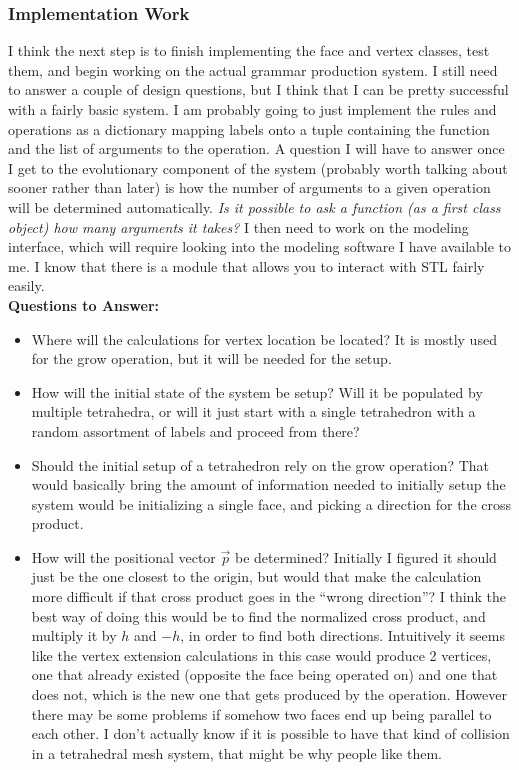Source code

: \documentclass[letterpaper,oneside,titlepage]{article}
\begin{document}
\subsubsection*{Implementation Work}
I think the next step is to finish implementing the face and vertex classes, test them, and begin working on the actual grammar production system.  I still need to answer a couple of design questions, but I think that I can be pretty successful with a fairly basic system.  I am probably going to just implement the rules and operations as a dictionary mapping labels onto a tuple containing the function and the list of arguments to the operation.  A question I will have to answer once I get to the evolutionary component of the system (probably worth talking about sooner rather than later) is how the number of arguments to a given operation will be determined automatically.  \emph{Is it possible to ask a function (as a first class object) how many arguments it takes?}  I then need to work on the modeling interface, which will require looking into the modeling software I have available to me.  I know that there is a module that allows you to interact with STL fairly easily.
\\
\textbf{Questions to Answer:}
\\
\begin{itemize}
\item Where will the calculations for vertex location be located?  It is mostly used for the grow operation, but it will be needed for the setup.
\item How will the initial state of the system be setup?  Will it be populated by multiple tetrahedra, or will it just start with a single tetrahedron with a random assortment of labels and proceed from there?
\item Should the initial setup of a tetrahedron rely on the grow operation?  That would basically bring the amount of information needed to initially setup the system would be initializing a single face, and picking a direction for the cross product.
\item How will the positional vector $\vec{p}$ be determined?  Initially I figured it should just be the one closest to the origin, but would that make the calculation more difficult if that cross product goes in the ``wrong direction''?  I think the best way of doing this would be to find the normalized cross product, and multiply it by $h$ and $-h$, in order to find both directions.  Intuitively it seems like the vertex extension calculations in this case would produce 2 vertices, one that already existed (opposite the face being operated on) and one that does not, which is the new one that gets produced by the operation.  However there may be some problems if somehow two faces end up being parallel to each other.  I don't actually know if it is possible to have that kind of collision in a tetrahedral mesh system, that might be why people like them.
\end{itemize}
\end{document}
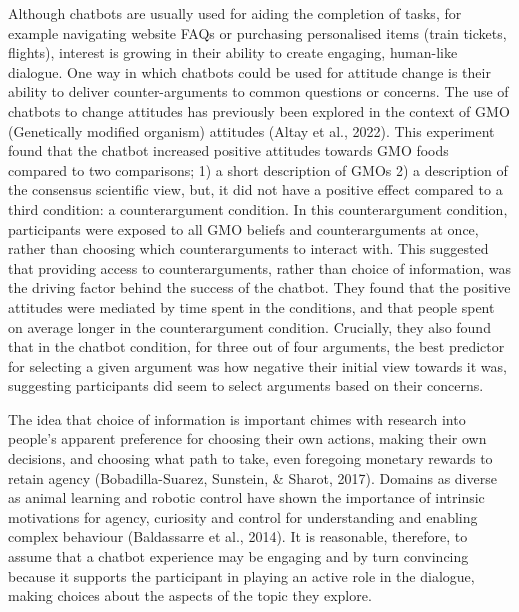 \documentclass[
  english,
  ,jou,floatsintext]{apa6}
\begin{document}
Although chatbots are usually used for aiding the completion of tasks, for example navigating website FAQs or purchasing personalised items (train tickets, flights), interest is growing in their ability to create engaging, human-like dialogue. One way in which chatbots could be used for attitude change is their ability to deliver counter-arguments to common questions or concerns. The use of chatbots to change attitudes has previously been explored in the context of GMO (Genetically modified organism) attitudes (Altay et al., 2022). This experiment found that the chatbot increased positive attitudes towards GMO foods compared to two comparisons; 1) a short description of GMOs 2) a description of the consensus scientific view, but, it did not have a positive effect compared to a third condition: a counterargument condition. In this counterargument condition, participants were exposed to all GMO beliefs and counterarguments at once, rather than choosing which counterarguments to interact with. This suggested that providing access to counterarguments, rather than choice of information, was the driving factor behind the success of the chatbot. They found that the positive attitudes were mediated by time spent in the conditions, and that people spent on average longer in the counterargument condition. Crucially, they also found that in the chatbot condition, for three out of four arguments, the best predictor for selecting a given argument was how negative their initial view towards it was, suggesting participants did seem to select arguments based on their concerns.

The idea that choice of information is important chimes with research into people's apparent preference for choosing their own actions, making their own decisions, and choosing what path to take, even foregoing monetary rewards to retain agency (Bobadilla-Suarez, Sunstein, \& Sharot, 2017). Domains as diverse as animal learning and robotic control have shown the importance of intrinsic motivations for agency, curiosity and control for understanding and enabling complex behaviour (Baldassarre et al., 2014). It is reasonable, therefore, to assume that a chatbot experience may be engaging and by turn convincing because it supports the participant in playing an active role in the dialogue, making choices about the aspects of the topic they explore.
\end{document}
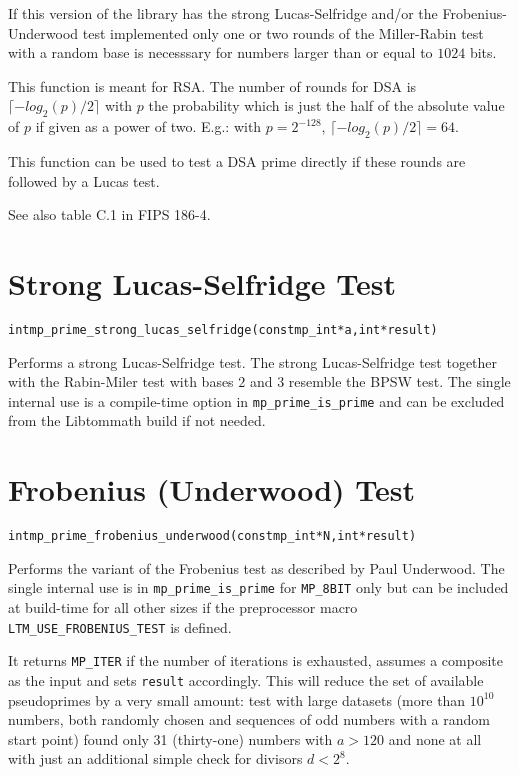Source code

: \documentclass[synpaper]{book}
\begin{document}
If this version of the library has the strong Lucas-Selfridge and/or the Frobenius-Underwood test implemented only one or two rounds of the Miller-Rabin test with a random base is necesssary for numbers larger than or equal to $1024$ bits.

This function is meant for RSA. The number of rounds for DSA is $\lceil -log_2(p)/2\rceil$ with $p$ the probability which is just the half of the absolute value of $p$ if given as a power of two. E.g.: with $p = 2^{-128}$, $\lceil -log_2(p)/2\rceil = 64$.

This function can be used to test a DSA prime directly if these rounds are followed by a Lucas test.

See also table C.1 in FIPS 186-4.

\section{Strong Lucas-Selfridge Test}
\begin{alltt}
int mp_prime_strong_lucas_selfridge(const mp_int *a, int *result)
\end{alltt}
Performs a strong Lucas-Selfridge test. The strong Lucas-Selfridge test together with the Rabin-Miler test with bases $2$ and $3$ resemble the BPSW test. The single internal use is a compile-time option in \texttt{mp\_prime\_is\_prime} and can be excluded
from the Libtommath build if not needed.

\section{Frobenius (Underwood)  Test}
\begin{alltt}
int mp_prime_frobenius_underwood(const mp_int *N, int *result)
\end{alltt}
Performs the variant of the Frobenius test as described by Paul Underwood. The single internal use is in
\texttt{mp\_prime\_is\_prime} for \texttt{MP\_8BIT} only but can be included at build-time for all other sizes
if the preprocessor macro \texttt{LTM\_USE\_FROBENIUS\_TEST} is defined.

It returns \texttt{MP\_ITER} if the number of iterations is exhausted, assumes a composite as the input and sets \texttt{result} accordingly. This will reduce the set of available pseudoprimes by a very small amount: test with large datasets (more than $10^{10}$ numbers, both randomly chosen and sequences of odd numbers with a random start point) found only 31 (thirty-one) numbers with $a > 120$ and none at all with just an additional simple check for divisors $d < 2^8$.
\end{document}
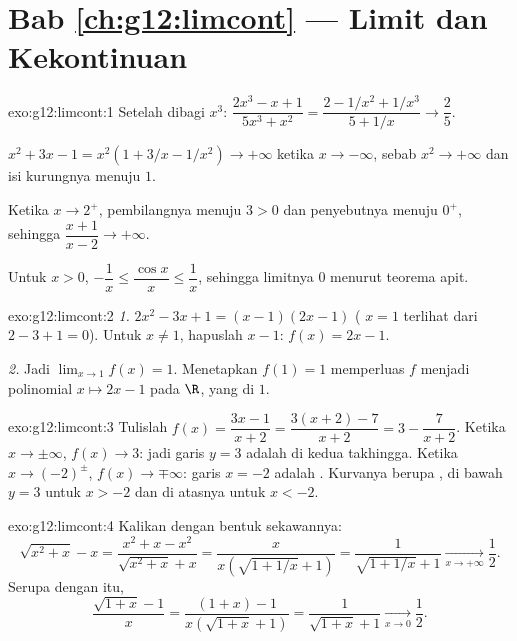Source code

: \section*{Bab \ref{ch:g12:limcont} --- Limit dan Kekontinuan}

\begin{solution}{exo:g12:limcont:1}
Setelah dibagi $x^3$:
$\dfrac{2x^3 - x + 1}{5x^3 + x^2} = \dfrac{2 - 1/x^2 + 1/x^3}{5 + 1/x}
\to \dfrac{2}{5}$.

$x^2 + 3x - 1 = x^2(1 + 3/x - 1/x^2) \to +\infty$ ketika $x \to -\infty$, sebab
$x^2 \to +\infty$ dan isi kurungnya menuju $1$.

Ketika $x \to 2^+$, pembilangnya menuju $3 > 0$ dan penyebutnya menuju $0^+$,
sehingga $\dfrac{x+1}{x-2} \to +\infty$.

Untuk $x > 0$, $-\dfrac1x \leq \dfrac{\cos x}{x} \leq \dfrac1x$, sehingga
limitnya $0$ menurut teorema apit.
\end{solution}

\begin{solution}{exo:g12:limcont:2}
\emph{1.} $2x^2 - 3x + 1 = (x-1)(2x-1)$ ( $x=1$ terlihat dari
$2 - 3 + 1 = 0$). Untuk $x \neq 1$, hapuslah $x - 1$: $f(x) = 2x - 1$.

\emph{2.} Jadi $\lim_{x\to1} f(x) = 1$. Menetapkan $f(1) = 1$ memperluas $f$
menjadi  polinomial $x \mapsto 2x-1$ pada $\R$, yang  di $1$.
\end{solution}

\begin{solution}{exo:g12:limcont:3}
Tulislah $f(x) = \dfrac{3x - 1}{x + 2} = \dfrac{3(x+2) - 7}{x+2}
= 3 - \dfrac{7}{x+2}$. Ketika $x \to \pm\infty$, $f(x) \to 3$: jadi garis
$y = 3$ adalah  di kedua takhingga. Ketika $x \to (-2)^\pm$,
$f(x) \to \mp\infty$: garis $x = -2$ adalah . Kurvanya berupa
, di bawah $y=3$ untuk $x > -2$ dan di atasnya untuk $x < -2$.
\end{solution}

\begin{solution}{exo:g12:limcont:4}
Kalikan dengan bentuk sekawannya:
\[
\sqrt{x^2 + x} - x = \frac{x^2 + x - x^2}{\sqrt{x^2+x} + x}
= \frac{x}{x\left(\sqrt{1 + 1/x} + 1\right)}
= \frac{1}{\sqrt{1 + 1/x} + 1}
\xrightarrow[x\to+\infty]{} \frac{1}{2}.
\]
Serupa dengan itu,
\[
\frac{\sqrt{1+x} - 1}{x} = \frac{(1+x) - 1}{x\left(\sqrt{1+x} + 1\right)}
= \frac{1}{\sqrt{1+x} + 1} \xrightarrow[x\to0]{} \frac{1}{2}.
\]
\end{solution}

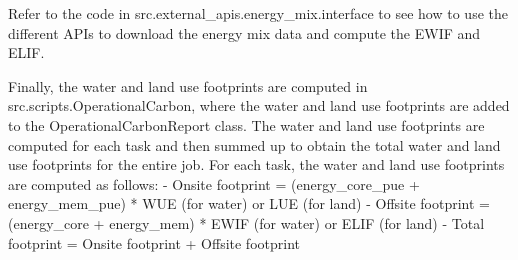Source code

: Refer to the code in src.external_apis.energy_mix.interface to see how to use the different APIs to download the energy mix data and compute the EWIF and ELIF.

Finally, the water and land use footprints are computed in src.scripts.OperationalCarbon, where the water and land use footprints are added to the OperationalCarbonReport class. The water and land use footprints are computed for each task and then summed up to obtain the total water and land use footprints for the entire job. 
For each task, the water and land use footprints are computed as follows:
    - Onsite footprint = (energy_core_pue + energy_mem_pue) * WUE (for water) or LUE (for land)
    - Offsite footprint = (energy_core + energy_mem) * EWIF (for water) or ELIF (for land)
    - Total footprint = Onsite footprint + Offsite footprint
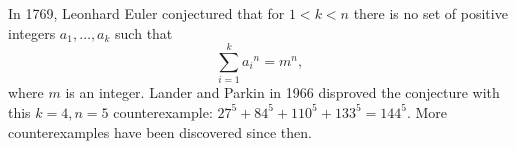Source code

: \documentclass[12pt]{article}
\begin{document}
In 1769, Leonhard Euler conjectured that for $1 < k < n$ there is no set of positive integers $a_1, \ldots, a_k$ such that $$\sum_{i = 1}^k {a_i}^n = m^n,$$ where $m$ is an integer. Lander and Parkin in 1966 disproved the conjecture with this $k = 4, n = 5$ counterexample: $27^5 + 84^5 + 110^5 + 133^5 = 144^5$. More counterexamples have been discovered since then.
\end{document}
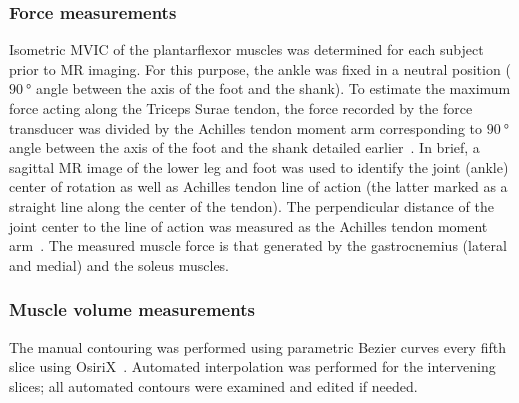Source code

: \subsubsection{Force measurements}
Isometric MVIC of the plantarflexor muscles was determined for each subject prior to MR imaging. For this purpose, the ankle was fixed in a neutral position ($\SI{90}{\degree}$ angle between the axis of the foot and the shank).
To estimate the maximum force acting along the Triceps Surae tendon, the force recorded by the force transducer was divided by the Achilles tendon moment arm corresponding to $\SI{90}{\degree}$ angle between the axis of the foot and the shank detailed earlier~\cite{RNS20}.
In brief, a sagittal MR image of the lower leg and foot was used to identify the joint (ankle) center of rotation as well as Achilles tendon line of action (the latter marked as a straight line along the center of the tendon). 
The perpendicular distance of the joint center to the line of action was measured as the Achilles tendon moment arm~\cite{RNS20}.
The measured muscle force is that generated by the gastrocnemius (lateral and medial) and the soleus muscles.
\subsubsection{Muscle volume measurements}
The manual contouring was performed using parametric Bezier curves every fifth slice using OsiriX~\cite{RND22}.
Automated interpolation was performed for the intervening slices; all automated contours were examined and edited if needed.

#### [Task item]
Scan the material above for the string "Achilles" and return the lines that hold it.

#### [Finished exercise]
To estimate the maximum force acting along the Triceps Surae tendon, the force recorded by the force transducer was divided by the Achilles tendon moment arm corresponding to $\SI{90}{\degree}$ angle between the axis of the foot and the shank detailed earlier~\cite{RNS20}.
In brief, a sagittal MR image of the lower leg and foot was used to identify the joint (ankle) center of rotation as well as Achilles tendon line of action (the latter marked as a straight line along the center of the tendon). 
The perpendicular distance of the joint center to the line of action was measured as the Achilles tendon moment arm~\cite{RNS20}.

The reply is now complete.